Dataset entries
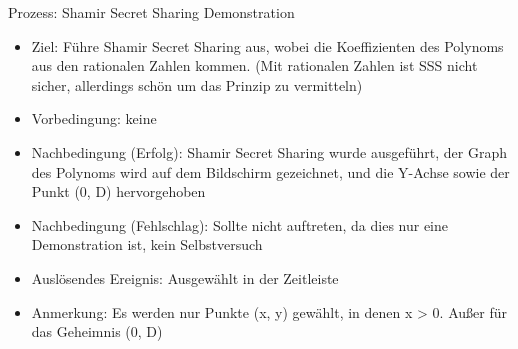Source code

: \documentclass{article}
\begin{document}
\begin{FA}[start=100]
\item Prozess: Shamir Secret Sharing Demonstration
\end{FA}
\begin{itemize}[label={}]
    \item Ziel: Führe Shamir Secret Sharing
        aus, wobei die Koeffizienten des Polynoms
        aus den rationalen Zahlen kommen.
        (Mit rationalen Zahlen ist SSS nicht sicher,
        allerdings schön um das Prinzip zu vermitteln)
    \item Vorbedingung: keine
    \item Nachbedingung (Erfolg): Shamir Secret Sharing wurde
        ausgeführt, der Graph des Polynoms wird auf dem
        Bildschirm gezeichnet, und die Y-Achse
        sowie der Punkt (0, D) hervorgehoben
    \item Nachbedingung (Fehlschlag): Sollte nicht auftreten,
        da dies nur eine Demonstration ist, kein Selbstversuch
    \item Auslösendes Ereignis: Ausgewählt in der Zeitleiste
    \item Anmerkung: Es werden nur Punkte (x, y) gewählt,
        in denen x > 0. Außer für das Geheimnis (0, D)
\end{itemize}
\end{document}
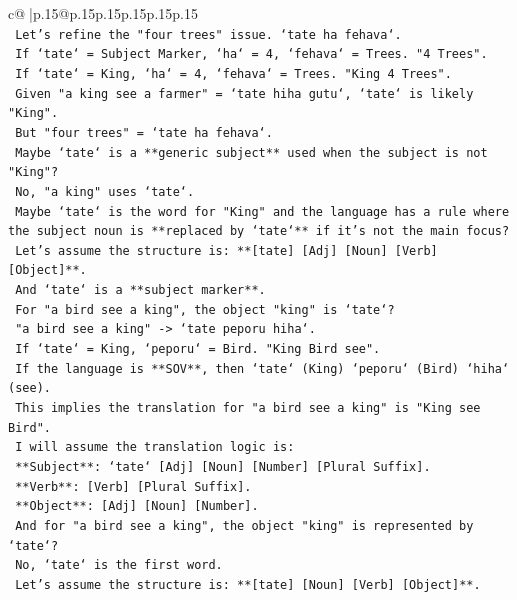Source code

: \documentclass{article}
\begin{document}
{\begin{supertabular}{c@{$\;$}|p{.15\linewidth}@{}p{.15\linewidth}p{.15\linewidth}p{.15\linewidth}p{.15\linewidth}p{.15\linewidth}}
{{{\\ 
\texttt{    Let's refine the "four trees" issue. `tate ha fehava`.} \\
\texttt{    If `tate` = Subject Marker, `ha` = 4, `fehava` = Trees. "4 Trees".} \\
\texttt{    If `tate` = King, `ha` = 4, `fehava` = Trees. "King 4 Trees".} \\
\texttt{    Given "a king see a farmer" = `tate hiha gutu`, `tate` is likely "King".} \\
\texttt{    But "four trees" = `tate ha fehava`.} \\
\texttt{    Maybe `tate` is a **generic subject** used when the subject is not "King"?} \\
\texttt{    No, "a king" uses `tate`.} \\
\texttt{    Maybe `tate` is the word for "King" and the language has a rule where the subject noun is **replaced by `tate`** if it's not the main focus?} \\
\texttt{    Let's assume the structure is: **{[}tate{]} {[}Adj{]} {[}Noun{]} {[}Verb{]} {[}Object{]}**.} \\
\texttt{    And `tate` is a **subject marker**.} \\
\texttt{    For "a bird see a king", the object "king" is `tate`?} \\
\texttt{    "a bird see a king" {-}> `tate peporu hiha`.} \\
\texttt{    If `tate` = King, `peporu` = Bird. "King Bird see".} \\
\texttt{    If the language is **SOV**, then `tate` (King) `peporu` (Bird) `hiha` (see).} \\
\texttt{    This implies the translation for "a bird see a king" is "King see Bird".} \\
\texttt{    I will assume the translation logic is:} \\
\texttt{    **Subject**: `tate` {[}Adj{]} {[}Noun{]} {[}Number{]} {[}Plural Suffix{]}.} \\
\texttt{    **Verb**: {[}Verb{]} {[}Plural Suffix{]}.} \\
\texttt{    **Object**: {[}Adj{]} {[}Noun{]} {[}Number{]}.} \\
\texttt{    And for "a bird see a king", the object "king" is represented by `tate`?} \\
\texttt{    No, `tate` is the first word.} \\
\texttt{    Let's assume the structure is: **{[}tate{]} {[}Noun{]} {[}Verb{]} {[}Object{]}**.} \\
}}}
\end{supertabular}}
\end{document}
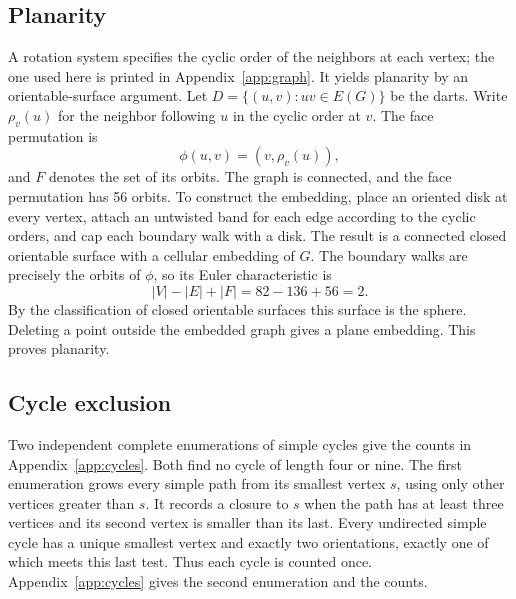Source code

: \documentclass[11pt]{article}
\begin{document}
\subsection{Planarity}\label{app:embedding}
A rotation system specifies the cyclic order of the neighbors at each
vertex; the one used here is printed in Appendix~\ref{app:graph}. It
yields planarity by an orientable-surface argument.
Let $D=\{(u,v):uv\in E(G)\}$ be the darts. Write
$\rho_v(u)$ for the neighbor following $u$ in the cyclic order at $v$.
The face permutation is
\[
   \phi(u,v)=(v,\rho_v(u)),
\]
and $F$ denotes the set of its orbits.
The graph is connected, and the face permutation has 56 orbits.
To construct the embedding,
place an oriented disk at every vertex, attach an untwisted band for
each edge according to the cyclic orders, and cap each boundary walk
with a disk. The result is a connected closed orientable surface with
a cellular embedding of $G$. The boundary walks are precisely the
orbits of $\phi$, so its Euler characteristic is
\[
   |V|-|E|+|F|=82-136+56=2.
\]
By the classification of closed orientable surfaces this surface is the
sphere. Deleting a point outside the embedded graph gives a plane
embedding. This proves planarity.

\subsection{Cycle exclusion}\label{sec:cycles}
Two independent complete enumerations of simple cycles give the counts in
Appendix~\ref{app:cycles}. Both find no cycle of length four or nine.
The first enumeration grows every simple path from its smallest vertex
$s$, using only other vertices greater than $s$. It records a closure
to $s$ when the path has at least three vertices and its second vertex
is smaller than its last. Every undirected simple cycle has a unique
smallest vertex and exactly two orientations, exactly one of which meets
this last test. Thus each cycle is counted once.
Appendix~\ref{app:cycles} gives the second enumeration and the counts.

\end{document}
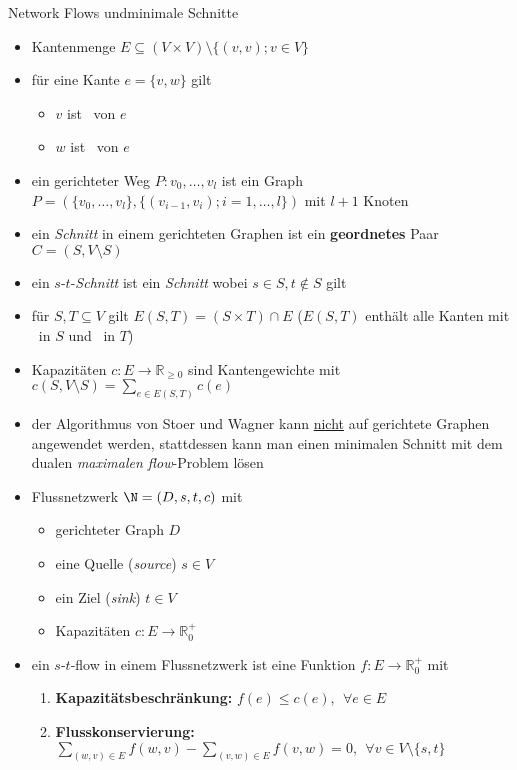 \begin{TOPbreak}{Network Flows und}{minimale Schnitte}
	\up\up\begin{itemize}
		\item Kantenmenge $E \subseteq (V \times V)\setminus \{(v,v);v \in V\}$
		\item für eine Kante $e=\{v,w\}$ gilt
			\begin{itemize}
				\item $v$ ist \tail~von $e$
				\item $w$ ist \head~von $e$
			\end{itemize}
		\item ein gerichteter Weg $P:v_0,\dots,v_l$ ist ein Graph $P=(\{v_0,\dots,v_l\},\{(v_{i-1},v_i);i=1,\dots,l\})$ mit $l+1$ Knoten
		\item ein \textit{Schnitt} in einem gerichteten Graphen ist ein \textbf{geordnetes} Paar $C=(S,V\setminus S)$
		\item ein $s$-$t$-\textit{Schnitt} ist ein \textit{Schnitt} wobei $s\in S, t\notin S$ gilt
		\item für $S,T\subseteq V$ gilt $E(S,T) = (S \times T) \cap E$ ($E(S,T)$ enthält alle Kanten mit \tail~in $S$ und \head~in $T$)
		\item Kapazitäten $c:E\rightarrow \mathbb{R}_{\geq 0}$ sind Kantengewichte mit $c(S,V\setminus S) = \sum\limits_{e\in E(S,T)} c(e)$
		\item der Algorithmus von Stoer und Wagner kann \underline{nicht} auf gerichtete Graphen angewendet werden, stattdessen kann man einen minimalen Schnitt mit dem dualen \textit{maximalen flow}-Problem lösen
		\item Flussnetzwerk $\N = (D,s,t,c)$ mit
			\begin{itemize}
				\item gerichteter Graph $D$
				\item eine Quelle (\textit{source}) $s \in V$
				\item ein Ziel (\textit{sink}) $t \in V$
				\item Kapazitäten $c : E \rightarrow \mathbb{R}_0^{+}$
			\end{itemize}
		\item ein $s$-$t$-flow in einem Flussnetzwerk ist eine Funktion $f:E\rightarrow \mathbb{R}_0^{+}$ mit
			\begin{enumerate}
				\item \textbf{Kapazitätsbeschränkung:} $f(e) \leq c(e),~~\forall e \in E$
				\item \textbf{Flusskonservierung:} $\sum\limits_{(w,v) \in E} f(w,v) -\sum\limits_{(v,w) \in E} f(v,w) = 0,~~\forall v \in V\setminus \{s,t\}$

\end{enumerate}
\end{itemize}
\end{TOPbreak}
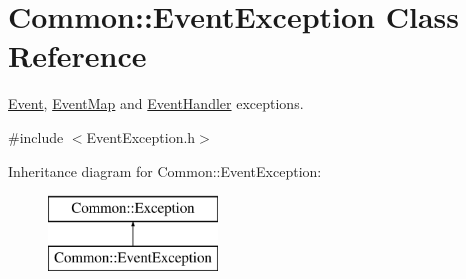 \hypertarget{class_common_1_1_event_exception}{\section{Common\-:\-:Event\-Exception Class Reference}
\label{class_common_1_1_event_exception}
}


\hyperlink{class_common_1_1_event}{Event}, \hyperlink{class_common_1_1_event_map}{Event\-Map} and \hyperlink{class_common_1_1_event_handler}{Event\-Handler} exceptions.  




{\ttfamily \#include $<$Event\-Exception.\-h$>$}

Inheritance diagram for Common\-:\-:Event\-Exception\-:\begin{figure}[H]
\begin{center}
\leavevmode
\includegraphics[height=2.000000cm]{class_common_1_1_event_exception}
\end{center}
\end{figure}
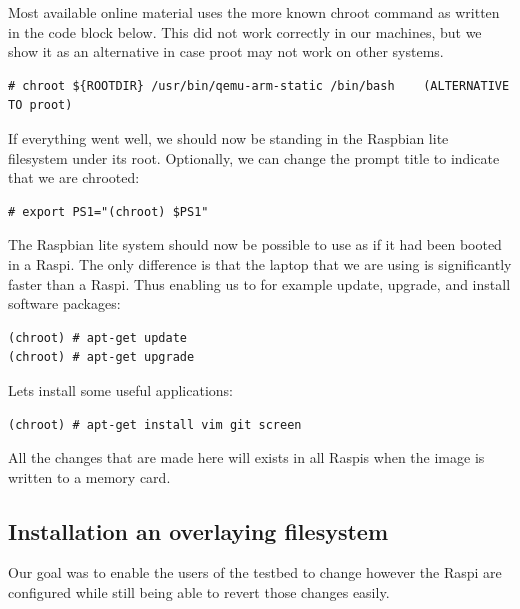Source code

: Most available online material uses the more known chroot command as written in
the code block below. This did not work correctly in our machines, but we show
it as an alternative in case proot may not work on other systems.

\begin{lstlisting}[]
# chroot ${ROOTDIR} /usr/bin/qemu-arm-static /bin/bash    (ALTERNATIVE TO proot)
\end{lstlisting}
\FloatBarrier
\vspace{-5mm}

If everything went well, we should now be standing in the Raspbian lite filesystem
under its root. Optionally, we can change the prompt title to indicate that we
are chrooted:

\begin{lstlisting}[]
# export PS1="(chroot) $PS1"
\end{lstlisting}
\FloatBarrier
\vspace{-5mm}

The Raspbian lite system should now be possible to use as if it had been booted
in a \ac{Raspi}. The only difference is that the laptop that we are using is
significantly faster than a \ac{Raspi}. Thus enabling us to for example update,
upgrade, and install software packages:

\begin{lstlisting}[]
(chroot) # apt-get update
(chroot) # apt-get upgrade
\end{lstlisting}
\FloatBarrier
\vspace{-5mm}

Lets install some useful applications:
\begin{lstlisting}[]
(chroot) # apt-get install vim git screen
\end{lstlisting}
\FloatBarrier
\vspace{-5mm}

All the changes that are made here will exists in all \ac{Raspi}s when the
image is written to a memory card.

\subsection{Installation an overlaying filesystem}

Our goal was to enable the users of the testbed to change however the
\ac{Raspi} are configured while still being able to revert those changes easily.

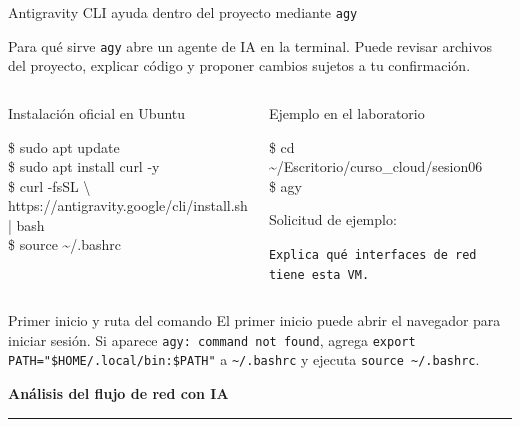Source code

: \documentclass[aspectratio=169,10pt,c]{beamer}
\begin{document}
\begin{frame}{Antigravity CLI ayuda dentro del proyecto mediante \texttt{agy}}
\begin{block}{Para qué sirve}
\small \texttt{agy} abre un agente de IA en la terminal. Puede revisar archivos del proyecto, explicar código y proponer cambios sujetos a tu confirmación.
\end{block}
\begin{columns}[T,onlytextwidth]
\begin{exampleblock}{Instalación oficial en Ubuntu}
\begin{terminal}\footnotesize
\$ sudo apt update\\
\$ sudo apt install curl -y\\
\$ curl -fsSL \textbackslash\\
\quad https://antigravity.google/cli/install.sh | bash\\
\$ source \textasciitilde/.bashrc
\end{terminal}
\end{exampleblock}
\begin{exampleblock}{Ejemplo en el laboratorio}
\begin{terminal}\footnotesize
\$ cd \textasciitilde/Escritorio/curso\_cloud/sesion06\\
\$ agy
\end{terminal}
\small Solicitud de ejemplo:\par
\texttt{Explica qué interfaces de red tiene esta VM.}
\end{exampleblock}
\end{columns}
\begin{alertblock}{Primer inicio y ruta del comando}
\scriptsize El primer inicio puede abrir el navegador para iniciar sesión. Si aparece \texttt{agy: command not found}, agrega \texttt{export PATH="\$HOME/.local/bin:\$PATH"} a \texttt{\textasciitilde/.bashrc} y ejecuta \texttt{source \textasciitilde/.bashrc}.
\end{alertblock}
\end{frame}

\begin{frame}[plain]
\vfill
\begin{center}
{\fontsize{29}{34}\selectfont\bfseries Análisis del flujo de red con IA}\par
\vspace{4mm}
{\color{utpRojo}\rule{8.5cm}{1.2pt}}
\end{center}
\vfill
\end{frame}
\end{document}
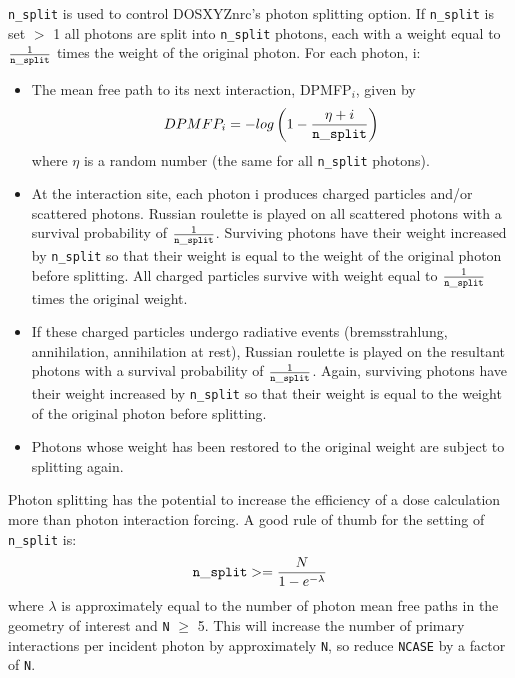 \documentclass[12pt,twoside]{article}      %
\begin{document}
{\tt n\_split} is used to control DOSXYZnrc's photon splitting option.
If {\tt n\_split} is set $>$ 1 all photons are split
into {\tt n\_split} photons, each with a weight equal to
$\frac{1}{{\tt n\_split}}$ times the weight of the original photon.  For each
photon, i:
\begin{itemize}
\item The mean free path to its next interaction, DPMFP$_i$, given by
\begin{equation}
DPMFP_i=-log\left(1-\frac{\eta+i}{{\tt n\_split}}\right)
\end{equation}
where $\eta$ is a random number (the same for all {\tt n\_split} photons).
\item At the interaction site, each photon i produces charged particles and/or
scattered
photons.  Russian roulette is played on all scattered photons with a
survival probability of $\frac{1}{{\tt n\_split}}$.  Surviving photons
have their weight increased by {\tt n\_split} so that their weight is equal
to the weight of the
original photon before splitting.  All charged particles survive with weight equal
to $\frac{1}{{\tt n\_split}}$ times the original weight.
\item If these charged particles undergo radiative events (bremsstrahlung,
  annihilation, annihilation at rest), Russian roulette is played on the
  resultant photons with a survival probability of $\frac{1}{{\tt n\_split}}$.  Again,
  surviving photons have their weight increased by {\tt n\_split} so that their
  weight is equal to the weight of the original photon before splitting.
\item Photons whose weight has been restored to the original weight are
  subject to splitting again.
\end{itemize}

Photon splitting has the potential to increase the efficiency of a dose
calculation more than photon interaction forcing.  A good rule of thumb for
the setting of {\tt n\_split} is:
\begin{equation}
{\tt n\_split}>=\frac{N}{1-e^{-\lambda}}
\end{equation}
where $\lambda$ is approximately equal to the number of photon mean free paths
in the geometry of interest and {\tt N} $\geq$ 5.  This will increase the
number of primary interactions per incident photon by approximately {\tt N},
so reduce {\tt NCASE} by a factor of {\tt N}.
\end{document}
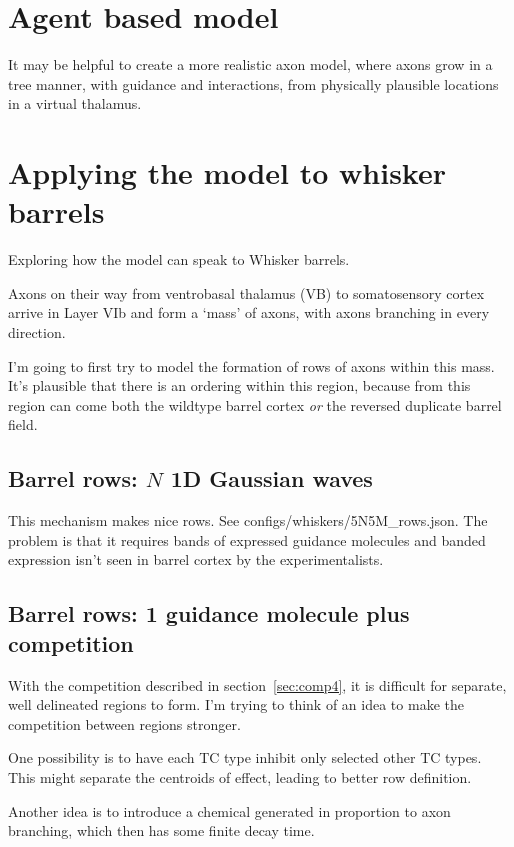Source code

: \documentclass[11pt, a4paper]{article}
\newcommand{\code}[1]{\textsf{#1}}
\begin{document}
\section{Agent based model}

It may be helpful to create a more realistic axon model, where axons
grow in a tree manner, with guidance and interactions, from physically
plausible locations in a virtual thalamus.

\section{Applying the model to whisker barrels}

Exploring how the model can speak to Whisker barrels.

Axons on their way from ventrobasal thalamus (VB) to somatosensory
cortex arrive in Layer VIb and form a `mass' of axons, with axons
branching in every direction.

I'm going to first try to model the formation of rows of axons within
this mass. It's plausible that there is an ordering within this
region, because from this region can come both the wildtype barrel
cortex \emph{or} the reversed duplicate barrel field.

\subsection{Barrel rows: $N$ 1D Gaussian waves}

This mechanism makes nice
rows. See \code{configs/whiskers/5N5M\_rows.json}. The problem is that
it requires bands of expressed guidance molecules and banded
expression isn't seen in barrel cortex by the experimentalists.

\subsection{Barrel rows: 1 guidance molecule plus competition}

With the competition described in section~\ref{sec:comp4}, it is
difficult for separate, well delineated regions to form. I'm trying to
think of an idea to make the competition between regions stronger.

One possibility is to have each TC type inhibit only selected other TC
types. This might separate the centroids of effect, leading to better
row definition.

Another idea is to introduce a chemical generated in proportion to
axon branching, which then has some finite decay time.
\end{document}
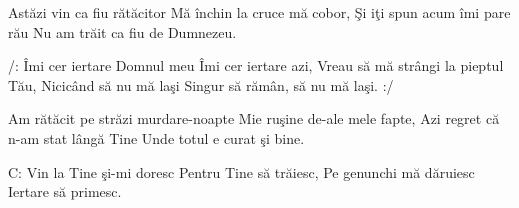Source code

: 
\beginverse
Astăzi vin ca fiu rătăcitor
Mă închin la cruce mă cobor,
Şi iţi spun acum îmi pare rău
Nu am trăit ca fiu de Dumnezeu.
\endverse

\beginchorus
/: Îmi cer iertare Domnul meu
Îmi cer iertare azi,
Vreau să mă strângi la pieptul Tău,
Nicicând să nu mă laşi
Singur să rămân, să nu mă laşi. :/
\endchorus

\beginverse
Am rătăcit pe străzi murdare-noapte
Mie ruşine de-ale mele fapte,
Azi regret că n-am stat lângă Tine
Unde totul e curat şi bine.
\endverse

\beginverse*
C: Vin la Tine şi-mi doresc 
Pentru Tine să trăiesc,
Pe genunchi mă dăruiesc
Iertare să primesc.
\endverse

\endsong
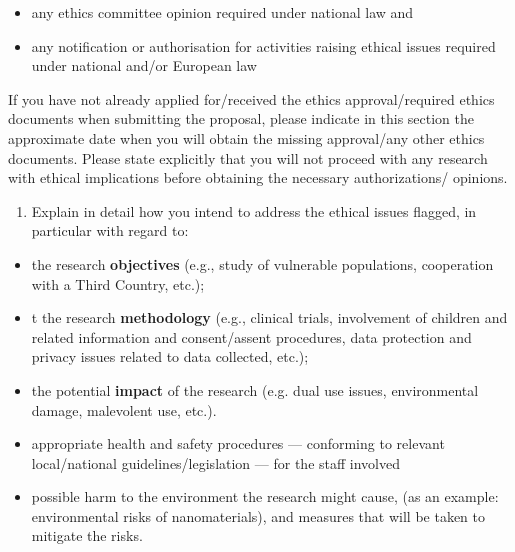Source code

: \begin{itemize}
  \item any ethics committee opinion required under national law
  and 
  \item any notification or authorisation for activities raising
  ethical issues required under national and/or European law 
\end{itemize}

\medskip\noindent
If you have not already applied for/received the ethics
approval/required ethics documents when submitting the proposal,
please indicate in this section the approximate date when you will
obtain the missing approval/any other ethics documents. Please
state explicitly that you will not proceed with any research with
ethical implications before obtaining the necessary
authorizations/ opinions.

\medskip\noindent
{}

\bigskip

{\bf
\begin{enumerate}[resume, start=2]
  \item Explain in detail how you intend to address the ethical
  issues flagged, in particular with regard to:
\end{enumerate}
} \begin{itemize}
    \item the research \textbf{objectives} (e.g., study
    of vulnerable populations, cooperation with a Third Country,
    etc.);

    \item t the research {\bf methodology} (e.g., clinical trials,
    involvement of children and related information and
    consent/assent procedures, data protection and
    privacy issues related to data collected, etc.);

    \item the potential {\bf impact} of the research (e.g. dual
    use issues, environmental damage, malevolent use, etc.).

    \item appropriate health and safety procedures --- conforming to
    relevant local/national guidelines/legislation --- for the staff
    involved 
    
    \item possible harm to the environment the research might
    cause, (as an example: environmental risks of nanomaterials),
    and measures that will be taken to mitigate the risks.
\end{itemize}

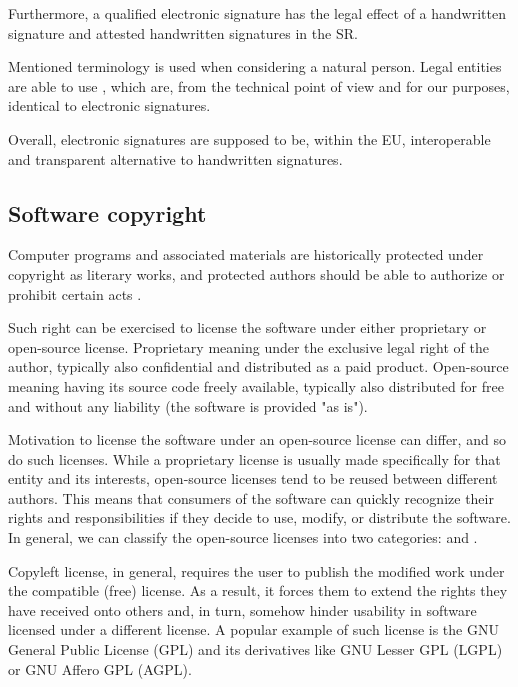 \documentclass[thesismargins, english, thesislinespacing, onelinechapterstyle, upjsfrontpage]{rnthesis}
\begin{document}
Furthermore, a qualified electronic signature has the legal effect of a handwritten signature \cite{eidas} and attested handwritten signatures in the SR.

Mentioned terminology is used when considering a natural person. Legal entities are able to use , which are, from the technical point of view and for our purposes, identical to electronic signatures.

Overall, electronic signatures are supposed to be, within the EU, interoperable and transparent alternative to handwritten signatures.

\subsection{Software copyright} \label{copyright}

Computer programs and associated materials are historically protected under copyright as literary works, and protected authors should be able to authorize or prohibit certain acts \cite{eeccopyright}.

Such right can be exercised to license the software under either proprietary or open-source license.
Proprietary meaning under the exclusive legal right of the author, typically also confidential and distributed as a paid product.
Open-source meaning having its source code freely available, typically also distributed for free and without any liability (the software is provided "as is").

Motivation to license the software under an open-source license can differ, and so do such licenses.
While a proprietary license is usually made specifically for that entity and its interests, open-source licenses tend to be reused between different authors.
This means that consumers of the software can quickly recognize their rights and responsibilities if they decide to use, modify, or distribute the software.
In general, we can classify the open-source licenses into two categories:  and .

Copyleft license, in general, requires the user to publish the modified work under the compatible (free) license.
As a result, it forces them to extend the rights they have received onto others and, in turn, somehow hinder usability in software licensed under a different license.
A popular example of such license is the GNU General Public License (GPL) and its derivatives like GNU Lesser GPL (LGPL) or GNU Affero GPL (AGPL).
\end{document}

> [What the task requires]: In how many lines of the data does the string "gives" occur? Answer with the number and nothing else.

> [Response to the task]: 2